The flagellin of the present disclosure may include a DNA construct that is flagellin A or B, but is not limited thereto.

A strain used for preventing or treating cancer of the present invention include strains introduced with the recombinant vectors or flagellin and toxin proteins of the present invention.

A method of preventing or treating cancer by administering an effective amount of the strain introduced with the recombinant vector of the present disclosure or the flagellin and toxin protein recombinant vectors into to a target subject, is included.

Another embodiment of the present disclosure provides a method for preventing or treating cancer by administering effective amounts of an exogenous flagellin-expressing strain and an exogenous toxin protein-expressing strain in combination to a target subject.

The term “flagellin” as used in the present disclosure is, but is not limited to, a granular protein constituting the helical fibers of bacterial flagellum, and its molecular weight varies greatly depending on the species of bacteria (30,000˜70,000). In terms of amino acid composition, cysteine and Tryptophan are absent, and in the case of Salmonella, about half of the lysines are methylated. Its types include flagellin A and B, and although their functions are diverse, they are known to have an immune enhancing effect.

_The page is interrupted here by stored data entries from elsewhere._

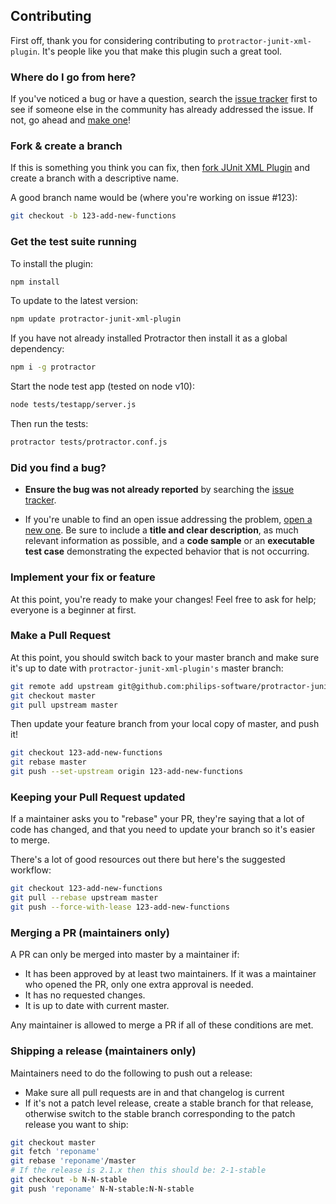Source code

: ## Contributing

First off, thank you for considering contributing to `protractor-junit-xml-plugin`. It's people
like you that make this plugin such a great tool.

### Where do I go from here?

If you've noticed a bug or have a question, search the [issue tracker] first to see if
someone else in the community has already addressed the issue. If not, go ahead and
[make one][new issue]!

### Fork & create a branch

If this is something you think you can fix, then [fork JUnit XML Plugin][] and
create a branch with a descriptive name.

A good branch name would be (where you're working on issue #123):

```sh
git checkout -b 123-add-new-functions
```

### Get the test suite running

To install the plugin:

```bash
npm install
```

To update to the latest version:

```bash
npm update protractor-junit-xml-plugin
```
If you have not already installed Protractor then install it as a global dependency:

```bash
npm i -g protractor
```

Start the node test app (tested on node v10):

```bash
node tests/testapp/server.js
```
Then run the tests:

```bash
protractor tests/protractor.conf.js
```

### Did you find a bug?

* **Ensure the bug was not already reported** by searching the [issue tracker].

* If you're unable to find an open issue addressing the problem,
  [open a new one][new issue]. Be sure to include a **title and clear
  description**, as much relevant information as possible, and a **code sample**
  or an **executable test case** demonstrating the expected behavior that is not
  occurring.

### Implement your fix or feature

At this point, you're ready to make your changes! Feel free to ask for help;
everyone is a beginner at first.

### Make a Pull Request

At this point, you should switch back to your master branch and make sure it's
up to date with `protractor-junit-xml-plugin's` master branch:

```sh
git remote add upstream git@github.com:philips-software/protractor-junit-xml-plugin.git 
git checkout master
git pull upstream master
```

Then update your feature branch from your local copy of master, and push it!

```sh
git checkout 123-add-new-functions
git rebase master
git push --set-upstream origin 123-add-new-functions
```

### Keeping your Pull Request updated

If a maintainer asks you to "rebase" your PR, they're saying that a lot of code
has changed, and that you need to update your branch so it's easier to merge.

There's a lot of good resources out there but here's the suggested workflow:

```sh
git checkout 123-add-new-functions
git pull --rebase upstream master
git push --force-with-lease 123-add-new-functions
```

### Merging a PR (maintainers only)

A PR can only be merged into master by a maintainer if:

* It has been approved by at least two maintainers. If it was a maintainer who
  opened the PR, only one extra approval is needed.
* It has no requested changes.
* It is up to date with current master.

Any maintainer is allowed to merge a PR if all of these conditions are
met.

### Shipping a release (maintainers only)

Maintainers need to do the following to push out a release:

* Make sure all pull requests are in and that changelog is current
* If it's not a patch level release, create a stable branch for that release,
  otherwise switch to the stable branch corresponding to the patch release you
  want to ship:

```bash
git checkout master
git fetch 'reponame'
git rebase 'reponame'/master
# If the release is 2.1.x then this should be: 2-1-stable
git checkout -b N-N-stable
git push 'reponame' N-N-stable:N-N-stable
```

[issue tracker]: https://github.com/philips-software/protractor-junit-xml-plugin/issues
[new issue]: https://github.com/philips-software/protractor-junit-xml-plugin/issues/new
[fork JUnit XML Plugin]: https://help.github.com/articles/fork-a-repo
[interactive rebase]: https://help.github.com/articles/interactive-rebase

In the present disclosure, “administration in combination” is a method of using diverse methods (surgery, radiation therapy, chemotherapy, immunotherapy, etc.) together or stepwise for cancer treatment. Although not limited thereto, two or more anticancer agents or drugs with different mechanisms are administered, or physical therapy such as radiation therapy and chemotherapy such as anticancer drugs are simultaneously used. When two drugs are used, synergistic effects are shown based on complementary mechanisms or adjustment of drug dosages. However, although the synergistic effect is significantly reduced in actual clinical practice, the risk of serious side effects such as immunosuppressive action or cardiotoxicity may also be caused.

According to another aspect of the present disclosure, the present disclosure provides a composition for preventing or treating cancer comprising flagellin or a nucleotide encoding the same, and a toxin protein or a nucleotide encoding the same as an active ingredient.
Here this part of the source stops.